*Listed records*:
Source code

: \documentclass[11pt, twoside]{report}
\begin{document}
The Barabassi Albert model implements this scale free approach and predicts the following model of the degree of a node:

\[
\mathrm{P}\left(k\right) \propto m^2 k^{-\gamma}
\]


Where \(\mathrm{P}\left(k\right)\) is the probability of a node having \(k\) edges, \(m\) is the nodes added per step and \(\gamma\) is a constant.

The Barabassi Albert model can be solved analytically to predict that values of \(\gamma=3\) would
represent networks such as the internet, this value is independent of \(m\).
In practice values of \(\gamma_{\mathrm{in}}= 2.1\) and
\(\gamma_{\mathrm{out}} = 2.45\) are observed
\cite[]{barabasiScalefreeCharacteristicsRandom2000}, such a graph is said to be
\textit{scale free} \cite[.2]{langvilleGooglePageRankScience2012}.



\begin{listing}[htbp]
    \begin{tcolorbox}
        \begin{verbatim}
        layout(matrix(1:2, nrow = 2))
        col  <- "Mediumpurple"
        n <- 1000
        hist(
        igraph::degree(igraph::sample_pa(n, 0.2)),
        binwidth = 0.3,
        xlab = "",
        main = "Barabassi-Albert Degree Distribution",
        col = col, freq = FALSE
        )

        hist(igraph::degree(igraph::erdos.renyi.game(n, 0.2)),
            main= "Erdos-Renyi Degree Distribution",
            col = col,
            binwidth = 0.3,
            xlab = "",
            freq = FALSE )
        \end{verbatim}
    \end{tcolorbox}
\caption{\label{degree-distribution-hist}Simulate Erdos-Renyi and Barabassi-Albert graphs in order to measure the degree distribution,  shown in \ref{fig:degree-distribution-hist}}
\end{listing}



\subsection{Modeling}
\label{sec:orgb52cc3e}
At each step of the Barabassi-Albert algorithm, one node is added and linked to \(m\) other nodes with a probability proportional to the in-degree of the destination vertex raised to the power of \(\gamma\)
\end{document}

*What needs to be done*: Copy every line of the records above exactly.

*Reply to the exercise*:
Source code

: \documentclass[11pt, twoside]{report}
\begin{document}
The Barabassi Albert model implements this scale free approach and predicts the following model of the degree of a node:

\[
\mathrm{P}\left(k\right) \propto m^2 k^{-\gamma}
\]


Where \(\mathrm{P}\left(k\right)\) is the probability of a node having \(k\) edges, \(m\) is the nodes added per step and \(\gamma\) is a constant.

The Barabassi Albert model can be solved analytically to predict that values of \(\gamma=3\) would
represent networks such as the internet, this value is independent of \(m\).
In practice values of \(\gamma_{\mathrm{in}}= 2.1\) and
\(\gamma_{\mathrm{out}} = 2.45\) are observed
\cite[]{barabasiScalefreeCharacteristicsRandom2000}, such a graph is said to be
\textit{scale free} \cite[.2]{langvilleGooglePageRankScience2012}.



\begin{listing}[htbp]
    \begin{tcolorbox}
        \begin{verbatim}
        layout(matrix(1:2, nrow = 2))
        col  <- "Mediumpurple"
        n <- 1000
        hist(
        igraph::degree(igraph::sample_pa(n, 0.2)),
        binwidth = 0.3,
        xlab = "",
        main = "Barabassi-Albert Degree Distribution",
        col = col, freq = FALSE
        )

        hist(igraph::degree(igraph::erdos.renyi.game(n, 0.2)),
            main= "Erdos-Renyi Degree Distribution",
            col = col,
            binwidth = 0.3,
            xlab = "",
            freq = FALSE )
        \end{verbatim}
    \end{tcolorbox}
\caption{\label{degree-distribution-hist}Simulate Erdos-Renyi and Barabassi-Albert graphs in order to measure the degree distribution,  shown in \ref{fig:degree-distribution-hist}}
\end{listing}



\subsection{Modeling}
\label{sec:orgb52cc3e}
At each step of the Barabassi-Albert algorithm, one node is added and linked to \(m\) other nodes with a probability proportional to the in-degree of the destination vertex raised to the power of \(\gamma\)
\end{document}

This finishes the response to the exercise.